Caregivers need some care themselves. Mom needs people around her.
I’m told Mom is different when my family comes to visit—when we fill the room with chatting, laughter, and music. She’s more herself. Yet on her best days, I’m still missing Mom.
I sat alone with her a few weeks ago. We talked and sang off key together for a couple of hours. Bill Gaither would have been humiliated and yet proud.
Then there was a stretch of quiet. I wondered what to say next, to keep the conversation going and her memory stimulated.
She looked out the window but couldn’t see the birds singing in the tree. She couldn’t see the window or the wall.
I said, “What are you thinking about right now, Mom?”
“I don’t know,” she said.
I wondered how she could not know, as she sits there in the darkness with no distraction.
I said, “Mom, is there a lot of silence in your life?” She paused, then nodded and whispered, “Yes.”
“Mom, is the silence hard?”
Long, long pause.
I wondered if she was trying to think of an upbeat response. Because she often did that. But not this time. She just whispered, “It’s tough.”
Is it honorable to place Mom somewhere surrounded by people who need each other? Or is it honorable to keep her as we wear out?
These are conversations going on now, while Mom sits in the living room she paid to have built and says, “I want to go home.”

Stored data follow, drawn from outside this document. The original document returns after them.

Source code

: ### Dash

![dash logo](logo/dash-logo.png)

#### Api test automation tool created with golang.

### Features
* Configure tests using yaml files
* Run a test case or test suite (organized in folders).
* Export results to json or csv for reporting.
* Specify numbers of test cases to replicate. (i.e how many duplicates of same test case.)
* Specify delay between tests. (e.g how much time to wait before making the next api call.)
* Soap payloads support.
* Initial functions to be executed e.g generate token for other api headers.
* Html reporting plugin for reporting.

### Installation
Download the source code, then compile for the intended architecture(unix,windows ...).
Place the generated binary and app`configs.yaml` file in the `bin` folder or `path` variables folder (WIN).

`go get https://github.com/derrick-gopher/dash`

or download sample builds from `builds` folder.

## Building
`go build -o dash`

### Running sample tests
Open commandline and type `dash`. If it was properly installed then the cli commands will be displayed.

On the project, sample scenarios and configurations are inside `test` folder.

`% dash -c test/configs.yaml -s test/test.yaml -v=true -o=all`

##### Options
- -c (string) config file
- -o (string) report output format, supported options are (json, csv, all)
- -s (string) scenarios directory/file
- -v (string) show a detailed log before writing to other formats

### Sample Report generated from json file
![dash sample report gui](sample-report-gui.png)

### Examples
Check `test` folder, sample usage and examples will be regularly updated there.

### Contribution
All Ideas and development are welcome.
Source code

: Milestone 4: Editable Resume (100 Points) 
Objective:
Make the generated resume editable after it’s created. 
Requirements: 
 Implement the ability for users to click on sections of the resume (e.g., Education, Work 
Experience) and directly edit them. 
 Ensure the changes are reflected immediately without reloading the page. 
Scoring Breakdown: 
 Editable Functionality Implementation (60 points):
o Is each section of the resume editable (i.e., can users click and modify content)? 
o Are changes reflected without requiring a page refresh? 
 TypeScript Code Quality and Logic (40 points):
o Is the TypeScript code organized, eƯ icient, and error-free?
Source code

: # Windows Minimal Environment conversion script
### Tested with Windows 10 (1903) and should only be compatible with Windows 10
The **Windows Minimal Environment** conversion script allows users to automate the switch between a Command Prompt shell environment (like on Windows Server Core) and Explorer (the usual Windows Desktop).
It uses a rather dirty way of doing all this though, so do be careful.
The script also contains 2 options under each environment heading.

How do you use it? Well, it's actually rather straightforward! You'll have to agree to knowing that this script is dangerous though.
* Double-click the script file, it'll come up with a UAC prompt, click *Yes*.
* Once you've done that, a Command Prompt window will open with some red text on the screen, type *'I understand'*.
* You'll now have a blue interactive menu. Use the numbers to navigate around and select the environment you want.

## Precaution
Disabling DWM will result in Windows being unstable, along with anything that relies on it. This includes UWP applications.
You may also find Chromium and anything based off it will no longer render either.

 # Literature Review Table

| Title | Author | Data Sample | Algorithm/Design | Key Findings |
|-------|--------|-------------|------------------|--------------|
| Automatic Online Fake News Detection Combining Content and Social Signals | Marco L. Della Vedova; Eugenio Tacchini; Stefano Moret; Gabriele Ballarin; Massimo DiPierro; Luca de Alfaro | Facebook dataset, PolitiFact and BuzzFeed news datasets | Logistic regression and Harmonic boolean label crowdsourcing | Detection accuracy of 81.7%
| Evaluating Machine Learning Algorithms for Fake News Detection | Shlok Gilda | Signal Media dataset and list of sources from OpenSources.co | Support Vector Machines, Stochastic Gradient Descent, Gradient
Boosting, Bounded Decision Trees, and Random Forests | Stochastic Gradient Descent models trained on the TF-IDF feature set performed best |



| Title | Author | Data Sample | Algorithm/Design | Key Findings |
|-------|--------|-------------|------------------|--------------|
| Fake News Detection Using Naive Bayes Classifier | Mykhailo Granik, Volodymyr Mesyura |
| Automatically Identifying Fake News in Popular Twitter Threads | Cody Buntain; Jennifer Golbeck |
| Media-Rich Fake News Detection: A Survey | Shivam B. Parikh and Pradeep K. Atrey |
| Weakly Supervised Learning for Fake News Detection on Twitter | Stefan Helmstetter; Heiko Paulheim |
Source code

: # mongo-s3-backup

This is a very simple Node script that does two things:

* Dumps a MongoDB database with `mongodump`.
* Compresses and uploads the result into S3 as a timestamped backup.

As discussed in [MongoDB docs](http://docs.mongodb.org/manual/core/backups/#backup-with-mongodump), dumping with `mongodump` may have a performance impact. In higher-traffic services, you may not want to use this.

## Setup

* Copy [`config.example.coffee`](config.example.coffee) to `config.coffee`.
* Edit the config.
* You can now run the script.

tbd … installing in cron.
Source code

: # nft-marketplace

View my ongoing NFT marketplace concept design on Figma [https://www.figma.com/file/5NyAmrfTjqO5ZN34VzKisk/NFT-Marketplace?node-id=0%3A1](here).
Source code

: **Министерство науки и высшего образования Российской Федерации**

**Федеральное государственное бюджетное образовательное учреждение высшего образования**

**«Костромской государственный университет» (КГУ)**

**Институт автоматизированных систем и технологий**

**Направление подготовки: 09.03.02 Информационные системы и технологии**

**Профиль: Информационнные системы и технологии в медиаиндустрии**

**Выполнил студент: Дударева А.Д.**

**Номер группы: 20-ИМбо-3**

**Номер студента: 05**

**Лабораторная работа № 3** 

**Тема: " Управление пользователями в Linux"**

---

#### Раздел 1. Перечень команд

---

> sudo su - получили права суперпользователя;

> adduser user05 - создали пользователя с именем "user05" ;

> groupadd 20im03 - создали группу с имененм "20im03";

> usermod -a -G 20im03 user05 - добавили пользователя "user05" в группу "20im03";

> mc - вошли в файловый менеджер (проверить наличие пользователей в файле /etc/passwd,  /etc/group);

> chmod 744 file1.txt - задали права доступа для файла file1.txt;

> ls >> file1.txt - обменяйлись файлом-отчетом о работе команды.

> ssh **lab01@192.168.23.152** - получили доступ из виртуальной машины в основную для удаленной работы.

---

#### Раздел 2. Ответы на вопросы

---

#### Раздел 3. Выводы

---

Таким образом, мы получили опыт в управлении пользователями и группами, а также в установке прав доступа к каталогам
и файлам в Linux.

My finest moment I owe to Mom
Mom was asleep when we left a few weeks ago, so there was no real goodbye. She was tired the night before and was thinking more about bed than anything else. That goodbye wasn’t quite a goodbye.
But I’ll remember the goodbye from last autumn.
I wrapped my arms around Mom, wondering if she really knew who I was or if she was just being polite again.
Then she whispered into my ear words that I think came from the mom buried deep within:
“My heart goes with you.”
I gave no thought about what to say. Thought didn’t have the time.
I simply and instantly whispered into her ear,
“I take your heart with me. I leave my heart with you.”
I have never said anything that beautiful in my life. And I doubt I will ever do better.
Wherever she will be in whatever home of hers is best for her, my heart will be with her. And though she might not remember it, I will take her heart with me wherever I go.
It’s my honor
I have wondered where the honor is in times of great stress and confusion and guilt.
Perhaps it is always where the heart is. If not, it is where the heart wants to be.